The jerkoffer rebbe friended me on facebook

As I approach the 5000 friends mark on my main facebook page (I have a backup with 750 friends and a private account with 22 friends) I have stopped accepting everyone who asks to be my “friend” to slow down the impending friend cap, so I often reject marketing folks, Jewish organizations and general spambots as my friends, but when the Jerkoffer Rebbe friended me yesterday I just had to accept, purely based on the hilariousness of the name. I stated this fact on Twitter and immedaitely I was inundated with semi-serious halachic analysis on those of us who pursue the age old art of wasting our semen in pursuit of happiness that we never seem to attain.

Now I know that choking the chicken is against halacha and therefore no gedolim have ever actually published a sefer detailing the halachos of this matter, but I think they should. Similar to the way that they never banned potatoes on pesach because it would be hard for the general population, at some point the Rabbis are going to have to seriously think the ban on masturbation – as they said in the 60’s about civil rights – “everyone’s doin it man” and if everyone’s doing it, there has to be some sort of halachic responsa at to the proper ways to pleasure oneself.

One of the many dozens of halachic responses to my twitter statement of being friends with The Jerkoffer Rebbe was whether or not we should use our right or left hand when conducting anti-Torah phallic surveys. My first conclusion was that since the right hand was more chashuv one may think that it should be used, but it kind of depended on your madreiga, after all, everything of the physical world can be elevated to the highs of heaven. This means that if choking your kishkes was merely a physical pleasure, the left hand should be used (if you happen to wear the tefillin shel yad on your left hand like most right handed folks do I would tell you to consult your LOR – local orthodox rabbi)

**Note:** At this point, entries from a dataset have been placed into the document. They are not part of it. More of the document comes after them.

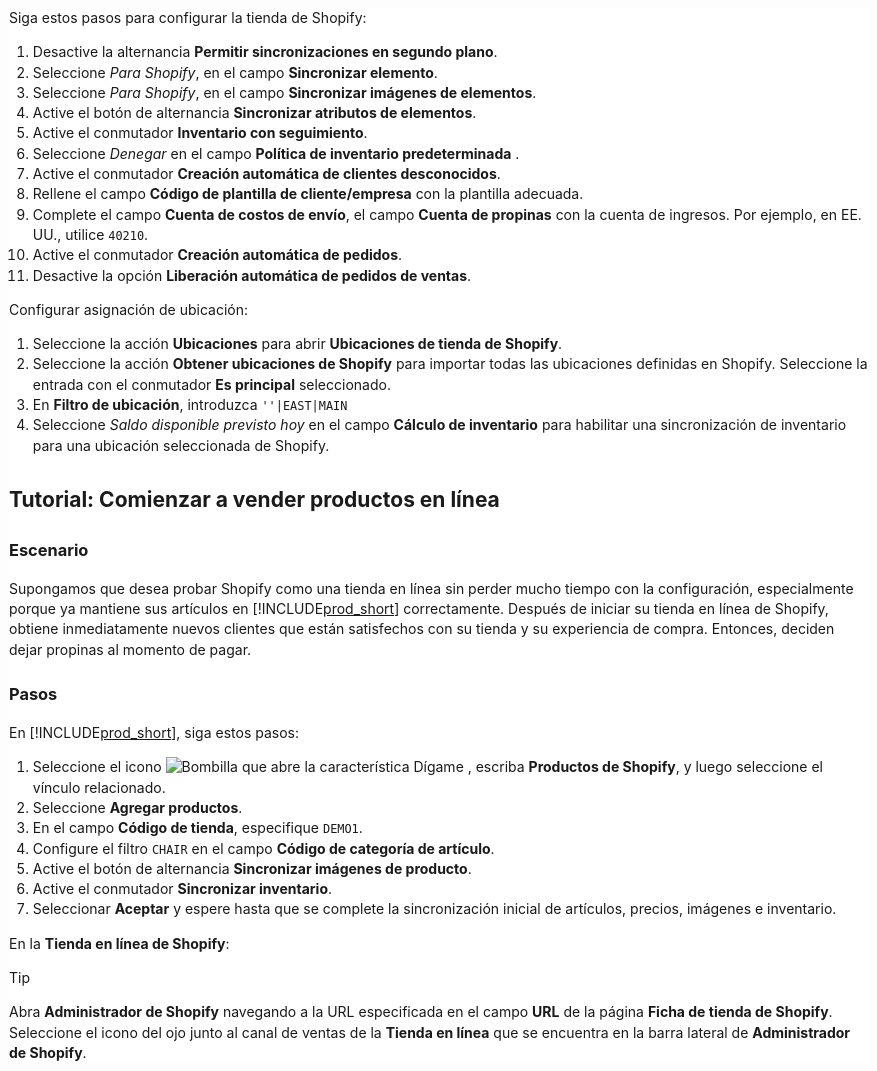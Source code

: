 Siga estos pasos para configurar la tienda de Shopify:

1. Desactive la alternancia **Permitir sincronizaciones en segundo plano**.
2. Seleccione *Para Shopify*, en el campo **Sincronizar elemento**.
3. Seleccione *Para Shopify*, en el campo **Sincronizar imágenes de elementos**.
4. Active el botón de alternancia **Sincronizar atributos de elementos**.
5. Active el conmutador **Inventario con seguimiento**.
6. Seleccione *Denegar* en el campo **Política de inventario predeterminada** .
7. Active el conmutador **Creación automática de clientes desconocidos**.
8. Rellene el campo **Código de plantilla de cliente/empresa** con la plantilla adecuada.
9. Complete el campo **Cuenta de costos de envío**, el campo **Cuenta de propinas** con la cuenta de ingresos. Por ejemplo, en EE. UU., utilice `40210`.
10. Active el conmutador **Creación automática de pedidos**.
11. Desactive la opción **Liberación automática de pedidos de ventas**.

Configurar asignación de ubicación:

1. Seleccione la acción **Ubicaciones** para abrir **Ubicaciones de tienda de Shopify**.
2. Seleccione la acción **Obtener ubicaciones de Shopify** para importar todas las ubicaciones definidas en Shopify. Seleccione la entrada con el conmutador **Es principal** seleccionado.
3. En **Filtro de ubicación**, introduzca `''|EAST|MAIN`
4. Seleccione *Saldo disponible previsto hoy* en el campo **Cálculo de inventario** para habilitar una sincronización de inventario para una ubicación seleccionada de Shopify.

## <a name="walkthrough-start-selling-products-online"></a>Tutorial: Comienzar a vender productos en línea

### <a name="scenario"></a>Escenario

Supongamos que desea probar Shopify como una tienda en línea sin perder mucho tiempo con la configuración, especialmente porque ya mantiene sus artículos en [!INCLUDE[prod_short](../includes/prod_short.md)] correctamente. Después de iniciar su tienda en línea de Shopify, obtiene inmediatamente nuevos clientes que están satisfechos con su tienda y su experiencia de compra. Entonces, deciden dejar propinas al momento de pagar.

### <a name="steps"></a>Pasos

En [!INCLUDE[prod_short](../includes/prod_short.md)], siga estos pasos:

1. Seleccione el icono ![Bombilla que abre la característica Dígame](../media/ui-search/search_small.png "Dígame qué desea hacer") , escriba **Productos de Shopify**, y luego seleccione el vínculo relacionado.
2. Seleccione **Agregar productos**.
3. En el campo **Código de tienda**, especifique `DEMO1`.
4. Configure el filtro `CHAIR` en el campo **Código de categoría de artículo**.
5. Active el botón de alternancia **Sincronizar imágenes de producto**.
6. Active el conmutador **Sincronizar inventario**.
7. Seleccionar **Aceptar** y espere hasta que se complete la sincronización inicial de artículos, precios, imágenes e inventario.

En la **Tienda en línea de Shopify**:
> [!Tip]  
> Abra **Administrador de Shopify** navegando a la URL especificada en el campo **URL** de la página **Ficha de tienda de Shopify**. Seleccione el icono del ojo junto al canal de ventas de la **Tienda en línea** que se encuentra en la barra lateral de **Administrador de Shopify**.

Shabbos is probably the biggest issue when it comes to this issue, plenty of frum shomer shabbos people are engaged in this art form and many of these people find themselves wondering about things like lubrication, massaging and exercize which are generally assur on shabbos, so they go at it dry, but this poses a sakanah to the milah – I am not a rabbi, but I’m sure many of the learned folks reading this may be able to formulate some sort of halachic guideline for shabbos alone – because keeping shabbos is actually in the Torah so we don;t have much to debate there, but if you want to be extra frum and make your weekly mundane activities shabbosdik (no pun intended) then it’s high time we put out a guide of sorts.

What about saying shehechiyanu or asher yatzar – before and after the act. One would think that saying asher yatzar is prety obvious, you did just relieve yourself and shehechiyanu could be said if it’s the first time that year, month, day, hour or minute – depending on how often you go at it.Others may say that reciting asher yatzar after violating the obvious Torah commandment against wasting your seed -if something productive is coming out of it how can we call it wasting?